▶ _Records shown_:
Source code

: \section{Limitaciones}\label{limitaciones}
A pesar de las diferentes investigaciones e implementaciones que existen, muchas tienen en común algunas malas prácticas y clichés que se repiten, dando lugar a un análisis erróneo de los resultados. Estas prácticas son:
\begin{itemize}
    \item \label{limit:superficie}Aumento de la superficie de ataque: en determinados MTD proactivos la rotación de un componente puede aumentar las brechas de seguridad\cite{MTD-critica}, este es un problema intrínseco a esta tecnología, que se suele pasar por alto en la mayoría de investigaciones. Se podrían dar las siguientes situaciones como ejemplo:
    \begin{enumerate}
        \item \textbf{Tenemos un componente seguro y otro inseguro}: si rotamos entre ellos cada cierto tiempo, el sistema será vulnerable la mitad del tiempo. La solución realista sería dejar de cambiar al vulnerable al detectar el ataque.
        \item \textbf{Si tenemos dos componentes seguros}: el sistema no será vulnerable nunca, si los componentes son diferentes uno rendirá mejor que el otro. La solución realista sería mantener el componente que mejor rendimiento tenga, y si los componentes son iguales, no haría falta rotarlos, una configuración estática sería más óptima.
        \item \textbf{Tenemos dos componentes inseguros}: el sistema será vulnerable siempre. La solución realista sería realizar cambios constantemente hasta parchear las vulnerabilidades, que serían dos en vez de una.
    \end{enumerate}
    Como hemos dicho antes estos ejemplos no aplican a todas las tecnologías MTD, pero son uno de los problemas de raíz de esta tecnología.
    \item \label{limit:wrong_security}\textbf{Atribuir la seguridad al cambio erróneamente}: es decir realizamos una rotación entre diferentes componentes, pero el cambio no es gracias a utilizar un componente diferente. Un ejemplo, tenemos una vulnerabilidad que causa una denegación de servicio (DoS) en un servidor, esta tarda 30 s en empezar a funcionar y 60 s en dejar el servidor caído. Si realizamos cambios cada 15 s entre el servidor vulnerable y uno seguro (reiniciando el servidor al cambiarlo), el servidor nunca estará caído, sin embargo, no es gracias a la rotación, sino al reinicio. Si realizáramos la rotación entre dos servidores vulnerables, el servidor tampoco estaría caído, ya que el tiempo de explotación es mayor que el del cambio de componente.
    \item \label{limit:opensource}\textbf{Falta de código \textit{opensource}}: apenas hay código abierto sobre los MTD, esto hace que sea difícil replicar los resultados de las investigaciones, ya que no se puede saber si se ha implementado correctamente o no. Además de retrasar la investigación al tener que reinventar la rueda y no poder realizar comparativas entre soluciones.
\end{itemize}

▶ _How to complete this task_:
Only the number is wanted: how many lines of the material contain the word "otro"?

▶ _Result below_:
2